Friday, February 15, 2008

On Hermeneutics


Hermeneutics: "The theory and methodology of interpretation, especially of scriptural text." (American Heritage Dictionary)

How do we properly understand what the Scriptures Mean? I find the fact that the Word of God can speak to me on so many levels throughout so many years of my life one of the most wonderful things about study of the Bible. Though the foolish things confound the wise and the wise things are made simple through the Spirit, certain texts require a great deal of discipline. How do we go about determining what the Bible meant when it makes a certain statement in a particular way?

I believe that it is the great challenge of the Christian to rightly discern the truth about what the Word actually says (and means). If we use sound methods to investigate the truth, we are more likely to arrive at a sound doctrine and sound meaning. Just to put some of this into perspective, let me offer two examples of why a good hermeneutic bears importance to accurate meaning of a text. One of the more telling examples in literature came to me while attending a Catholic college as a born-again Christian. 

I took a literature class called “The Theological Quest” wherein we read a great deal of the existentialist writers as well as the Russian moralists. We read a book called “The Fall” by Albert Camus, an atheist who hated God, but I found in that book more references to Scripture than I find in most Christian books today. The class was taught by a former Baptist minister turned philosophy professor, so it was an interesting experience.

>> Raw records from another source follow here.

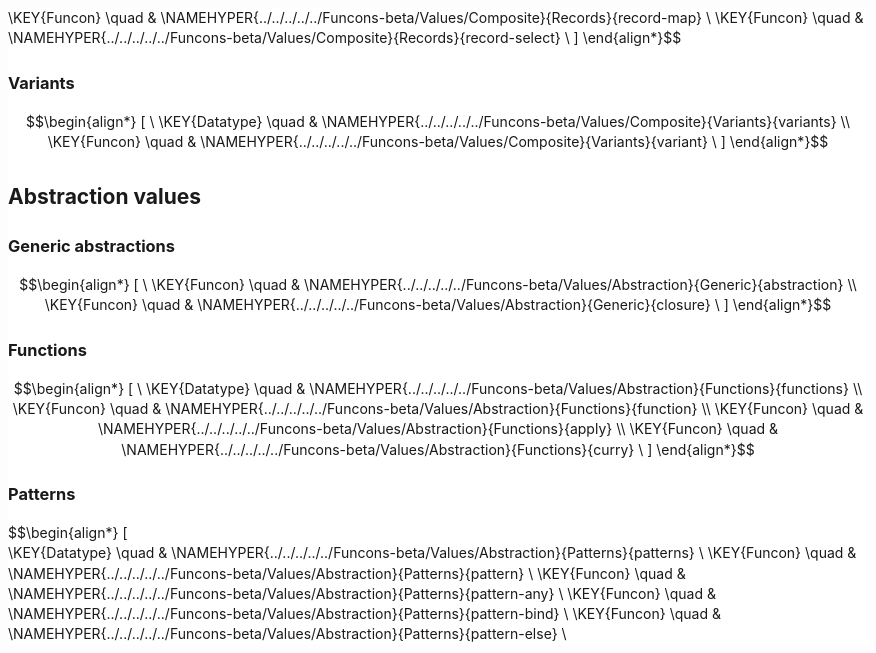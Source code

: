   \KEY{Funcon} \quad & \NAMEHYPER{../../../../../Funcons-beta/Values/Composite}{Records}{record-map} \\
  \KEY{Funcon} \quad & \NAMEHYPER{../../../../../Funcons-beta/Values/Composite}{Records}{record-select}
  \ ]
\end{align*}$$

### Variants
               


$$\begin{align*}
  [ \
  \KEY{Datatype} \quad & \NAMEHYPER{../../../../../Funcons-beta/Values/Composite}{Variants}{variants} \\
  \KEY{Funcon} \quad & \NAMEHYPER{../../../../../Funcons-beta/Values/Composite}{Variants}{variant}
  \ ]
\end{align*}$$

## Abstraction values
               


### Generic abstractions
               


$$\begin{align*}
  [ \
  \KEY{Funcon} \quad & \NAMEHYPER{../../../../../Funcons-beta/Values/Abstraction}{Generic}{abstraction} \\
  \KEY{Funcon} \quad & \NAMEHYPER{../../../../../Funcons-beta/Values/Abstraction}{Generic}{closure}
  \ ]
\end{align*}$$

### Functions
               


$$\begin{align*}
  [ \
  \KEY{Datatype} \quad & \NAMEHYPER{../../../../../Funcons-beta/Values/Abstraction}{Functions}{functions} \\
  \KEY{Funcon} \quad & \NAMEHYPER{../../../../../Funcons-beta/Values/Abstraction}{Functions}{function} \\
  \KEY{Funcon} \quad & \NAMEHYPER{../../../../../Funcons-beta/Values/Abstraction}{Functions}{apply} \\
  \KEY{Funcon} \quad & \NAMEHYPER{../../../../../Funcons-beta/Values/Abstraction}{Functions}{curry}
  \ ]
\end{align*}$$

### Patterns
               


$$\begin{align*}
  [ \
  \KEY{Datatype} \quad & \NAMEHYPER{../../../../../Funcons-beta/Values/Abstraction}{Patterns}{patterns} \\
  \KEY{Funcon} \quad & \NAMEHYPER{../../../../../Funcons-beta/Values/Abstraction}{Patterns}{pattern} \\
  \KEY{Funcon} \quad & \NAMEHYPER{../../../../../Funcons-beta/Values/Abstraction}{Patterns}{pattern-any} \\
  \KEY{Funcon} \quad & \NAMEHYPER{../../../../../Funcons-beta/Values/Abstraction}{Patterns}{pattern-bind} \\
  \KEY{Funcon} \quad & \NAMEHYPER{../../../../../Funcons-beta/Values/Abstraction}{Patterns}{pattern-else} \\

In reading Camus, the protagonist is named Jacques le Baptiste, though I doubt if I’ve spelled it correctly here, wherein the he laments the fact that he is subject to sin and subject to the Scriptural standard of righteousness. Any Evangelical Christian could pick up the symbolism: that of John the Baptist, but one without a savior to for whom to prepare the way—a man without purpose in life. Each page of the small paperback had at least three direct references to a Scripture, indicating the deeper meaning of the text. My previous knowledge and study of the Bible set me apart in that class because of my understanding, so the literature was easier to interpret and held deeper meaning. 

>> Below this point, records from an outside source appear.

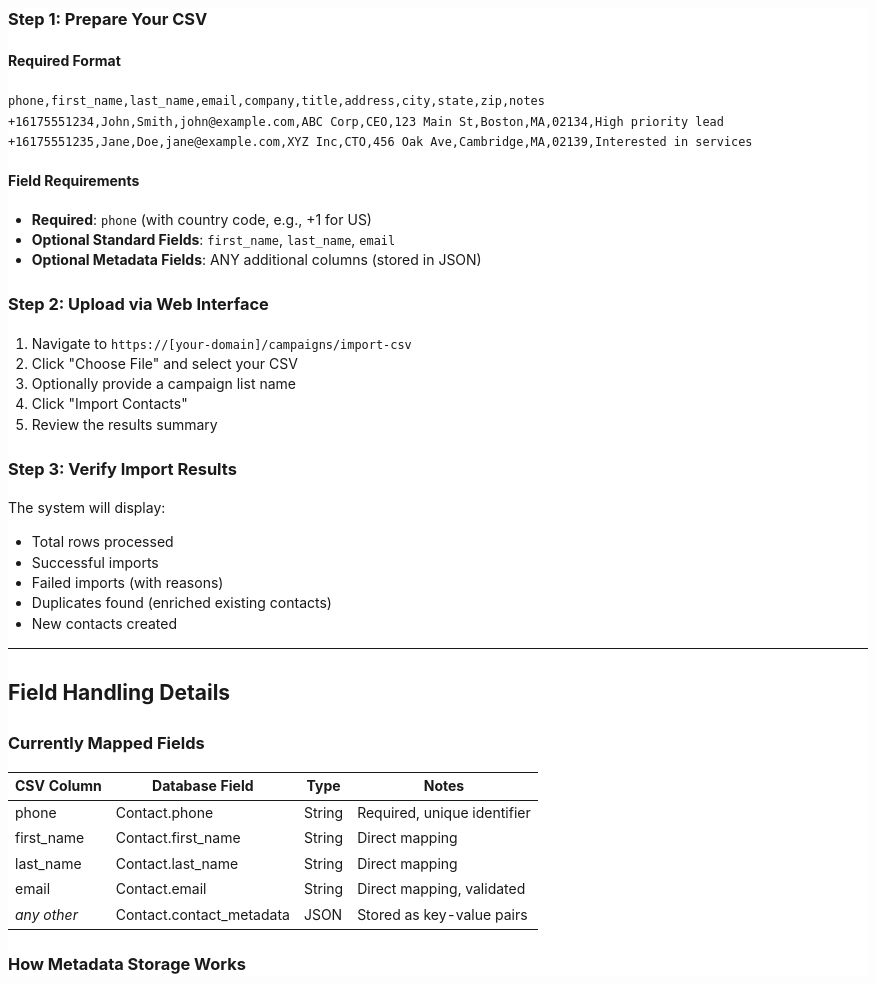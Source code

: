 ### Step 1: Prepare Your CSV

#### Required Format
```csv
phone,first_name,last_name,email,company,title,address,city,state,zip,notes
+16175551234,John,Smith,john@example.com,ABC Corp,CEO,123 Main St,Boston,MA,02134,High priority lead
+16175551235,Jane,Doe,jane@example.com,XYZ Inc,CTO,456 Oak Ave,Cambridge,MA,02139,Interested in services
```

#### Field Requirements
- **Required**: `phone` (with country code, e.g., +1 for US)
- **Optional Standard Fields**: `first_name`, `last_name`, `email`
- **Optional Metadata Fields**: ANY additional columns (stored in JSON)

### Step 2: Upload via Web Interface

1. Navigate to `https://[your-domain]/campaigns/import-csv`
2. Click "Choose File" and select your CSV
3. Optionally provide a campaign list name
4. Click "Import Contacts"
5. Review the results summary

### Step 3: Verify Import Results

The system will display:
- Total rows processed
- Successful imports
- Failed imports (with reasons)
- Duplicates found (enriched existing contacts)
- New contacts created

---

## Field Handling Details

### Currently Mapped Fields

| CSV Column | Database Field | Type | Notes |
|------------|---------------|------|-------|
| phone | Contact.phone | String | Required, unique identifier |
| first_name | Contact.first_name | String | Direct mapping |
| last_name | Contact.last_name | String | Direct mapping |
| email | Contact.email | String | Direct mapping, validated |
| *any other* | Contact.contact_metadata | JSON | Stored as key-value pairs |

### How Metadata Storage Works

Most of my classmates lacked understanding of the Word and did not comprehend the meaning of the text without additional instruction from the professor and without considering informed commentaries on the book. 

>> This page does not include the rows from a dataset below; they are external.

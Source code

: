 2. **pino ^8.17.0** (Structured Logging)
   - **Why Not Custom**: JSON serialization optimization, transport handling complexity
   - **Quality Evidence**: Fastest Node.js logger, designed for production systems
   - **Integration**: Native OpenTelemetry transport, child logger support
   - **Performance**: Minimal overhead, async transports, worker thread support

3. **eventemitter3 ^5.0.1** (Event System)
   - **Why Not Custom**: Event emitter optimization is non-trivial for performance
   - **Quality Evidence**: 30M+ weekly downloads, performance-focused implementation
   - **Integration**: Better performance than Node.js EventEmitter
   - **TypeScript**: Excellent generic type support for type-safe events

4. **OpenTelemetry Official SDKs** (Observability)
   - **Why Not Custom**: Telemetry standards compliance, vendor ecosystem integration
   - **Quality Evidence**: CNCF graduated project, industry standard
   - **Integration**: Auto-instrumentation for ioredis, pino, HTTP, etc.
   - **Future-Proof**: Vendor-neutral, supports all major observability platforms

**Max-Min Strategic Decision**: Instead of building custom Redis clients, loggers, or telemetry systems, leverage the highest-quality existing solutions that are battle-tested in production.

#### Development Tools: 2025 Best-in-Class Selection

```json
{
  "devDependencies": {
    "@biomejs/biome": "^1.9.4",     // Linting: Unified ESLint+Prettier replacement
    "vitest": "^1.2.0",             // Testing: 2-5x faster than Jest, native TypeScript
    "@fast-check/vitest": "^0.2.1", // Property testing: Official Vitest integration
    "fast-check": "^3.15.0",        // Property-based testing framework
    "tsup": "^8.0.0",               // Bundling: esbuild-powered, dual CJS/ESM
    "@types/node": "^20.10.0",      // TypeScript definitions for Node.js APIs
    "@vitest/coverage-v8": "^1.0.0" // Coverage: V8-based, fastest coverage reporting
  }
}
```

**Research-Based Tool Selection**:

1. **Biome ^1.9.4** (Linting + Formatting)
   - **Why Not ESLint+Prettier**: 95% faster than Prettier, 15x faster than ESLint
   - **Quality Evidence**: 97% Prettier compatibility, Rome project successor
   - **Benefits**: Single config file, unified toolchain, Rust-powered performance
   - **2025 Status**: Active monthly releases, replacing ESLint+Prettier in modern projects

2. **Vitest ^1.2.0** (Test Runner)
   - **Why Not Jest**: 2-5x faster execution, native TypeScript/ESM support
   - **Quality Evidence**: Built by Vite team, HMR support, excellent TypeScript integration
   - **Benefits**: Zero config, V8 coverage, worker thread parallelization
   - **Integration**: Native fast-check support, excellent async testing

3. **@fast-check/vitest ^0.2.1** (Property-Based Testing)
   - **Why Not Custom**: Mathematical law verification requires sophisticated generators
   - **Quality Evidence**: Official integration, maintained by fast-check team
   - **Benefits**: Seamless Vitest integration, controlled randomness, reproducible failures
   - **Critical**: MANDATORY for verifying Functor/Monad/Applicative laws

 Fast forward a couple of years to a missions trip I took to Russia. On the plane ride home, I spoke with a Russian with whom I discussed the Karamazov. I loved the book, and I still refer to it as one of the best pieces of literature ever written, so complex and concerned with the deeper meaning of life. I barely started talking about the book, and this Russian gentleman explained to me how my limited understanding of Russian life made my deeper understanding of the text very difficult. The names of the characters were well chosen, and he spent a great deal of time with me, discussing why a particular name was used and the specific meaning it conveyed. I felt rather like those other students in my class where I first read Camus and Dostoevski

I lacked the cultural understandings that conveyed deeper meanings to the characters. (For very obvious example, if I wrote literature and I named a character Clinton or Lewinski, it would take on deeper meaning and would convey and connote meaning beyond my actual words.) Such is true when we study the Bible. When I studied Greek in seminary, I had the wonderful advantage of learning the language from a believer who grew up as an orthodox Jew. In addition to learning the language, I also learned how the Jews of the day used the Greek language from a unique and broad perspective. I developed a great appreciation for the perspective that this understanding brought to the text. 

I found that aspects of this study were much like my experience in medical research, following a logical and well-informed process of investigation so that one can have the broadest perspective and understand the most accurate information about my life’s greatest passion: the study of the Word.